U.S. Secretary of State John Kerry answers a reporter’s question during a joint news conference following meetings with South Korean Foreign Minister Yun Byung-se at the Foreign Ministry in Seoul, South Korea, Monday, May 18, 2015. (AP Photo/Lee Jin-man, Pool)

SEOUL, May 18 (Yonhap) — U.S. Secretary of State John Kerry vowed on Monday full preparedness with every possible means, including the controversial advanced missile defense system, to better deter and counter evolving threats.

“Particularly in this part of the world, Kim Jong-un engaged in these extraordinarily provocative activities, building nuclear weapons against all the U.N. conventions,” Kerry said in a meeting with U.S. service personnel and officials at its diplomatic establishment here in Seoul.

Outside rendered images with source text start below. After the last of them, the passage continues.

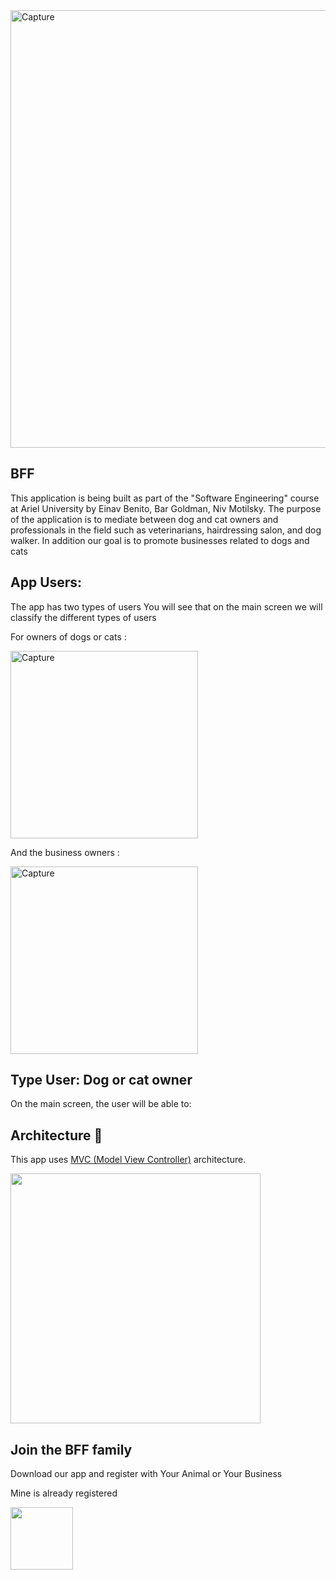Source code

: <img width="700" alt="Capture" src="https://user-images.githubusercontent.com/93201414/209467483-4e75a08b-41a3-4118-8d22-0b62887273a3.png">

## BFF
This application is being built as part of the "Software Engineering" course at Ariel University by Einav Benito, Bar Goldman, Niv Motilsky. 
The purpose of the application is to mediate between dog and cat owners and professionals in the field such as veterinarians, hairdressing salon, and dog walker.
In addition our goal is to promote businesses related to dogs and cats


## App Users:
The app has two types of users 
You will see that on the main screen we will classify the different types of users 

For owners of dogs or cats :

<img width="300" alt="Capture" src="https://user-images.githubusercontent.com/93201414/209469067-ae6070e0-0079-412d-b990-598d538b1d2d.png">

And the business owners :

<img width="300" alt="Capture" src="https://user-images.githubusercontent.com/93201414/209469066-65bf3b4d-512f-42dd-8625-0e18442785eb.png">

## Type User: Dog or cat owner 
On the main screen, the user will be able to: 





## Architecture 🗼
This app uses [MVC (Model View Controller)](https://towardsdatascience.com/everything-you-need-to-know-about-mvc-architecture-3c827930b4c1)
 architecture.
 
 <img width="400" src="https://user-images.githubusercontent.com/93201414/209468070-39deeae7-727d-4483-ac46-574226cf5582.png">







## Join the BFF family
Download our app and register with Your Animal or Your Business  

Mine is already registered 

<img width="100" src="https://user-images.githubusercontent.com/93201414/209468841-be138f85-b887-4315-9777-ccc448fca9c4.png">

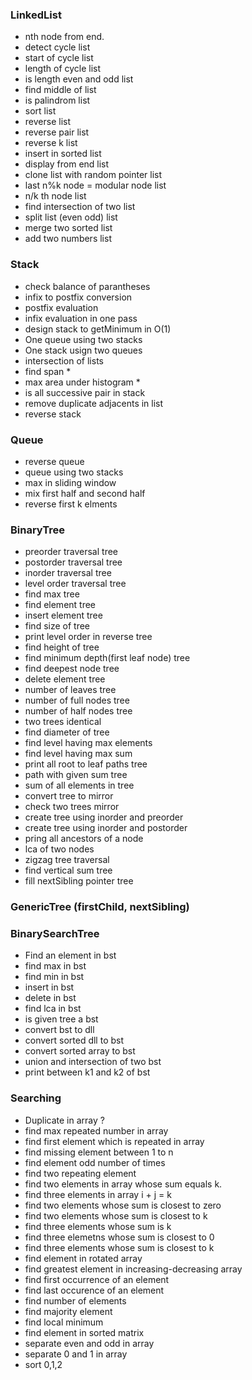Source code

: ### LinkedList
- nth node from end.
- detect cycle list
- start of cycle list
- length of cycle list
- is length even and odd list
- find middle of list
- is palindrom list
- sort list
- reverse list
- reverse pair list
- reverse k list
- insert in sorted list
- display from end list
- clone list with random pointer list
- last n%k node = modular node list
- n/k th node list
- find intersection of two list
- split list (even odd) list
- merge two sorted list
- add two numbers list

### Stack
- check balance of parantheses
- infix to postfix conversion
- postfix evaluation
- infix evaluation in one pass
- design stack to getMinimum in O(1)
- One queue using two stacks
- One stack usign two queues
- intersection of lists
- find span *
- max area under histogram *
- is all successive pair in stack
- remove duplicate adjacents in list
- reverse stack

### Queue
- reverse queue
- queue using two stacks
- max in sliding window
- mix first half and second half
- reverse first k elments

### BinaryTree
- preorder traversal tree 
- postorder traversal tree
- inorder traversal tree
- level order traversal tree
- find max tree
- find element tree
- insert element tree
- find size of tree
- print level order in reverse tree
- find height of tree
- find minimum depth(first leaf node) tree
- find deepest node tree
- delete element tree
- number of leaves tree
- number of full nodes tree
- number of half nodes tree
- two trees identical 
- find diameter of tree
- find level having max elements
- find level having max sum
- print all root to leaf paths tree
- path with given sum tree
- sum of all elements in tree
- convert tree to mirror
- check two trees mirror
- create tree using inorder and preorder
- create tree using inorder and postorder
- pring all ancestors of a node
- lca of two nodes
- zigzag tree traversal
- find vertical sum tree
- fill nextSibling pointer tree

### GenericTree (firstChild, nextSibling)



### BinarySearchTree

- Find an element in bst
- find max in bst
- find min in bst
- insert in bst
- delete in bst
- find lca in bst
- is given tree a bst
- convert bst to dll
- convert sorted dll to bst
- convert sorted array to bst
- union and intersection of two bst
- print between k1 and k2 of bst

### Searching

- Duplicate in array ?
- find max repeated number in array
- find first element which is repeated in array
- find missing element between 1 to n
- find element odd number of times
- find two repeating element
- find two elements in array whose sum equals k.
- find three elements in array i + j = k
- find two elements whose sum is closest to zero
- find two elements whose sum is closest to k
- find three elements whose sum is k
- find three elemetns whose sum is closest to 0
- find three elements whose sum is closest to k
- find element in rotated array
- find greatest element in increasing-decreasing array
- find first occurrence of an element
- find last occurence of an element
- find number of elements
- find majority element
- find local minimum
- find element in sorted matrix
- separate even and odd in array
- separate 0 and 1 in array
- sort 0,1,2 

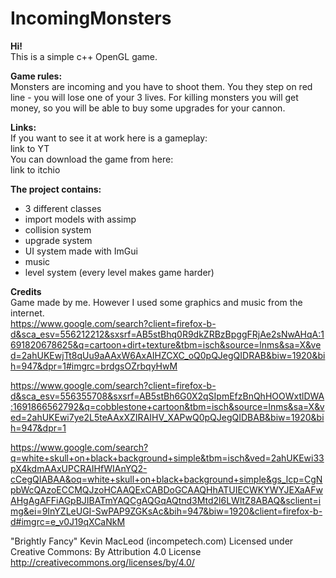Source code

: # IncomingMonsters

<strong>Hi!</strong><br>
This is a simple c++ OpenGL game.

<strong>Game rules:</strong></br>
Monsters are incoming and you have to shoot them. You they step on red line - you will lose one of your 3 lives.
For killing monsters you will get money, so you will be able to buy some upgrades for your cannon.

<strong>Links:</strong><br>
If you want to see it at work here is a gameplay:</br>
link to YT</br>
You can download the game from here:</br>
link to itchio</br>


<strong>The project contains:</strong>
- 3 different classes
- import models with assimp
- collision system
- upgrade system
- UI system made with ImGui
- music
- level system (every level makes game harder)

<strong>Credits</strong></br>
Game made by me. However I used some graphics and music from the internet.</br>
https://www.google.com/search?client=firefox-b-d&sca_esv=556212212&sxsrf=AB5stBhq0R9dkZRBzBpggFRjAe2sNwAHqA:1691820678625&q=cartoon+dirt+texture&tbm=isch&source=lnms&sa=X&ved=2ahUKEwjTt8qUu9aAAxW6AxAIHZCXC_oQ0pQJegQIDRAB&biw=1920&bih=947&dpr=1#imgrc=brdgsOZrbqyHwM

https://www.google.com/search?client=firefox-b-d&sca_esv=556355708&sxsrf=AB5stBh6G0X2qSIpmEfzBnQhHOOWxtlDWA:1691866562792&q=cobblestone+cartoon&tbm=isch&source=lnms&sa=X&ved=2ahUKEwi7ye2L5teAAxXZIRAIHV_XAPwQ0pQJegQIDBAB&biw=1920&bih=947&dpr=1

https://www.google.com/search?q=white+skull+on+black+background+simple&tbm=isch&ved=2ahUKEwi33pX4kdmAAxUPCRAIHfWIAnYQ2-cCegQIABAA&oq=white+skull+on+black+background+simple&gs_lcp=CgNpbWcQAzoECCMQJzoHCAAQExCABDoGCAAQHhATUIECWKYWYJEXaAFwAHgAgAFFiAGpBJIBATmYAQCgAQGqAQtnd3Mtd2l6LWltZ8ABAQ&sclient=img&ei=9InYZLeUGI-SwPAP9ZGKsAc&bih=947&biw=1920&client=firefox-b-d#imgrc=e_v0J19qXCaNkM

"Brightly Fancy" Kevin MacLeod (incompetech.com)
Licensed under Creative Commons: By Attribution 4.0 License
http://creativecommons.org/licenses/by/4.0/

As Pyongyang is trying to send diplomatic efforts by members of the six-party denuclearization talks involving South Korea, the U.S., China, Japan and Russia nowhere, “nobody quite knows what America’s first line of defense in Seoul will do” which called on the U.S. as well as the international community “to be prepared for every eventual outcome.”

“This is why we need to deploy ships, forces … and we are talking about THAAD,” he said, citing the Terminal High Altitude Area Defense (THAAD) system, without further elaboration.

Washington has expressed its willingness to deploy the battery here to better protect South Korea and some 28,000 U.S. troops from North Korea’s threats, though the allies have said no official consultations or decisions have taken place on the matter.

As an integral part of the U.S.-led missile defense system, THAAD is designed to shoot down short, medium and intermediate ballistic missiles at a higher altitude in their terminal phase using a hit-to-kill method.

“But in the end, we raise the currency … and the capacity, where the world knows what we bring to the table,” Kerry said, expressing gratitude for the service of the men and women in uniform.

Some 28,000 U.S. troops currently stationed here are a legacy of the 1950-53 Korean War, which ended in a ceasefire, leaving the two Koreas divided and technically still at war.

Kerry’s visit here, the first in 15 months, came amid evolving missile and nuclear threats by the bellicose regime. Pyongyang recently announced the successful test-launch of a submarine-launched ballistic missile (SLBM), which would provide the country with an advanced way of delivering a nuclear warhead.

The meeting with the U.S. service members was his last scheduled stop on his two-day trip here on the second leg of his Asian tour after Beijing. While staying in Seoul, he met with President Park Geun-hye and Foreign Minister Yun Byung-se to reaffirm a strong alliance to better deal with the communist North.